I am a little funny about my pies. I love a good pie. Sweet, savoury, chicken and leek, apple or cherry. I love them all. That isn’t odd. What is odd is that I like the pie crust as much as, if not more than, the pie filling. While I see some people scrape the chicken out of the pie, I will leave the largest and best pieces of crust until last, with a taste of filling for flavour balance.
That is my odd thing about pies. I am happiest when I work towards the crust of a pie (or tart) and I see a tasty line of biscuit, shortcrust, flaky or filo waiting for me. I know I am not alone in this.
I rail against new-fangled ‘pies’ that are a sloop of filling with a piece of baked filo pastry on top. It’s not a pie!

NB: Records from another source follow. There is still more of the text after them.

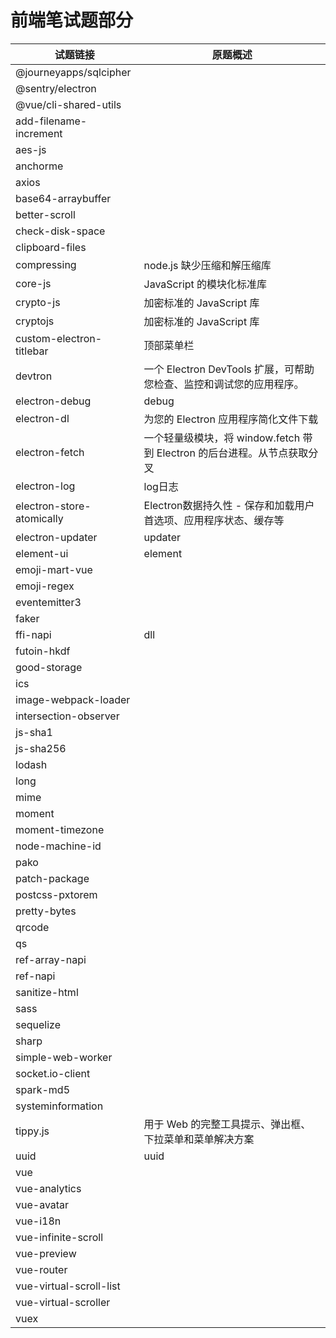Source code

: # 前端笔试题部分

<!-- |试题链接|原题概述|标签分类|更新状态|
|---|---|---|---|
|[1.md](/questions/1.md) |<a href="http://davidshariff.com/quiz/" target="_blank">Front End Web Development Quiz</a> CSS部分| CSS |已完结 :v: |
|[2.md](/questions/2.md)|<a href="http://davidshariff.com/quiz/" target="_blank">Front End Web Development Quiz</a> HTML部分| HTML |已完结 :v: |
|[3.md](/questions/3.md)|<a href="https://github.com/fex-team/interview-questions" target="_blank">FEX 面试题</a>| General|待完善 :punch: |
|[4.md](/questions/4.md)|<a href="https://github.com/darcyclarke/Front-end-Developer-Interview-Questions#general" target="_blank">前端面试常见问题</a>| General|待完善 :punch: |
|[5.md](/questions/5.md)|<a href="https://github.com/darcyclarke/Front-end-Developer-Interview-Questions#html" target="_blank">前端面试HTML 相关问题</a>| HTML|已完结 :v: |
|[6.md](/questions/6.md)|<a href="https://github.com/darcyclarke/Front-end-Developer-Interview-Questions#css" target="_blank">前端面试CSS 相关问题</a>| CSS |待完善 :punch: |
|[7.md](/questions/7.md)|<a href="https://github.com/darcyclarke/Front-end-Developer-Interview-Questions#js" target="_blank">前端面试JS 相关问题</a>|JavaScript|待完善 :punch: |
|[8.md](/questions/8.md)|<a href="https://github.com/darcyclarke/Front-end-Developer-Interview-Questions#jquery" target="_blank">前端面试jQuery 相关问题</a>|jQuery|待解答 :fist: |
|[9.md](/questions/9.md)|<a href="https://github.com/darcyclarke/Front-end-Developer-Interview-Questions#jscode" target="_blank">前端面试代码相关问题</a>|JavaScript|待解答 :fist: |
|[10.md](/questions/10.md)|<a href="https://github.com/darcyclarke/Front-end-Developer-Interview-Questions#fun" target="_blank">前端面试有趣的问题</a>| General|待解答 :fist: |
|[11.md](/questions/11.md)|<a href="javascript:void(0);">一些面试题</a>| General|待完善 :punch: |
|12.md|[BAT及互联网公司2014前端笔试面试题--HTML,CSS篇](http://www.cnblogs.com/coco1s/p/4034937.html)|HTML,CSS|待添加 :smile:|
|13.md|[BAT及互联网公司2014前端笔试面试题--JavaScript篇](http://www.cnblogs.com/coco1s/p/4029708.html)|JavaScript|待添加 :smile:|
|14.md|[收集的前端面试题和答案](https://github.com/qiu-deqing/FE-interview)|General|待添加 :smile:|
|15.md|[各大互联网公司2014前端笔试面试题–JavaScript篇](http://www.codeceo.com/article/2014-javascript-interview.html#13688-tsina-1-6076-57d4d90508c08d162896a47818ce968b)|JavaScript|待添加 :smile:|
|16.md|[2014年最新前端开发面试题](https://github.com/markyun/My-blog/tree/master/Front-end-Developer-Questions/Questions-and-Answers)| General|待添加 :smile: |
|17.md|[前端面试资源汇总](https://github.com/infp/Front-end-Interview)| General|待添加 :smile: |
|18.md|[5个典型的JavaScript面试题（上）](http://web.jobbole.com/80564/)|JavaScript|待添加 :smile:|
|19.md|[再来5个JavaScript面试题](http://web.jobbole.com/81785/)|JavaScript|待添加 :smile:|
|20.md|[BAT web前端开发方向校招都考些什么？](http://www.zhihu.com/question/26188893)|General|待添加 :smile: |
|21.md|[Eleme 笔试题](https://github.com/sofish/hire)|General|待添加 :smile: |
|22.md|[一些JS题目的解答](https://github.com/xufei/blog/blob/master/posts/2013-12-02-%E4%B8%80%E4%BA%9BJS%E9%A2%98%E7%9B%AE%E7%9A%84%E8%A7%A3%E7%AD%94.md)|JavaScript|待添加 :smile: |
|23.md|[最全前端面试问题及答案总结](https://github.com/allenGKC/Front-end-Interview-questions)|General|待添加 :smile: |
|24.md|[阿里航旅前端开发校招面试题 ](https://github.com/jayli/jayli.github.com/issues/19)|General|待添加 :smile: |
|25.md|[ElemeFE Node 面试题](https://github.com/ElemeFE/node-interview)|General|待添加 :smile: | -->


|试题链接|原题概述|
|---|---|
| @journeyapps/sqlcipher                                                     |             |
| @sentry/electron                                                     |             |
| @vue/cli-shared-utils                                                     |             |
| add-filename-increment                                                     |             |
| aes-js                                                     |             |
| anchorme                                                     |             |
| axios                                                     |             |
| base64-arraybuffer                                                     |             |
| better-scroll                                                     |             |
| check-disk-space                                                     |             |
| clipboard-files                                                     |             |
| compressing                                                     |     node.js 缺少压缩和解压缩库        |
| core-js                                                     |     JavaScript 的模块化标准库        |
| crypto-js                                                     |       加密标准的 JavaScript 库      |
| cryptojs                                                     |         加密标准的 JavaScript 库    |
| custom-electron-titlebar                                                     |      顶部菜单栏       |
| devtron                                                     |    一个 Electron DevTools 扩展，可帮助您检查、监控和调试您的应用程序。         |
| electron-debug                                                     |       debug      |
| electron-dl                                                     |       为您的 Electron 应用程序简化文件下载      |
| electron-fetch                                                     |     一个轻量级模块，将 window.fetch 带到 Electron 的后台进程。从节点获取分叉        |
| electron-log                                                     |      log日志       |
| electron-store-atomically                                                     |     Electron数据持久性 - 保存和加载用户首选项、应用程序状态、缓存等        |
| electron-updater                                                     |      updater       |
| element-ui                                                     |    element         |
| emoji-mart-vue                                                     |             |
| emoji-regex                                                     |             |
| eventemitter3                                                     |             |
| faker                                                     |             |
| ffi-napi                                                     |       dll      |
| futoin-hkdf                                                     |             |
| good-storage                                                     |             |
| ics                                                     |             |
| image-webpack-loader                                                     |             |
| intersection-observer                                                     |             |
| js-sha1                                                     |             |
| js-sha256                                                     |             |
| lodash                                                     |             |
| long                                                     |             |
| mime                                                     |             |
| moment                                                     |             |
| moment-timezone                                                     |             |
| node-machine-id                                                     |             |
| pako                                                     |             |
| patch-package                                                     |             |
| postcss-pxtorem                                                     |             |
| pretty-bytes                                                     |             |
| qrcode                                                     |             |
| qs                                                     |             |
| ref-array-napi                                                     |             |
| ref-napi                                                     |             |
| sanitize-html                                                     |             |
| sass                                                     |             |
| sequelize                                                     |             |
| sharp                                                     |             |
| simple-web-worker                                                     |             |
| socket.io-client                                                     |             |
| spark-md5                                                     |             |
| systeminformation                                                     |             |
| tippy.js                                                     |     用于 Web 的完整工具提示、弹出框、下拉菜单和菜单解决方案        |
| uuid                                                     |      uuid       |
| vue                                                            |             |
| vue-analytics                                                  |             |
| vue-avatar                                                     |             |
| vue-i18n                                                       |             |
| vue-infinite-scroll                                            |             |
| vue-preview                                                    |             |
| vue-router                                                     |             |
| vue-virtual-scroll-list                                        |             |
| vue-virtual-scroller                                           |             |
| vuex                                                           |             |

The pie has a noble culinary heritage and like the sandwich, it’s traditional construction is born out of function and practicality. Everyone knows that good design follows function, and this principal is true even when talking about a simple pie.
A pie was way for a worker to get a solid, generally meaty meal when away from home – working on a farm or in a field for instance. A pie kept all the meat and gravy together in a nice neat package. No mess and easy to eat with your hands.
The nouveau ‘pie’ or the artfully placed filo square is the antithesis of this, and so prevalent, that pie-lovers such as myself can’t order pie outside the home unless you can see it in a window in all its crusty glory.
The quality of a crust can do so much for a pie. A pie (or tart) isn’t just about the filling, it’s a whole package meal, and should be enjoyed as such. I don’t like promises to be like pie-crust but I do like a pie-crust that promises much.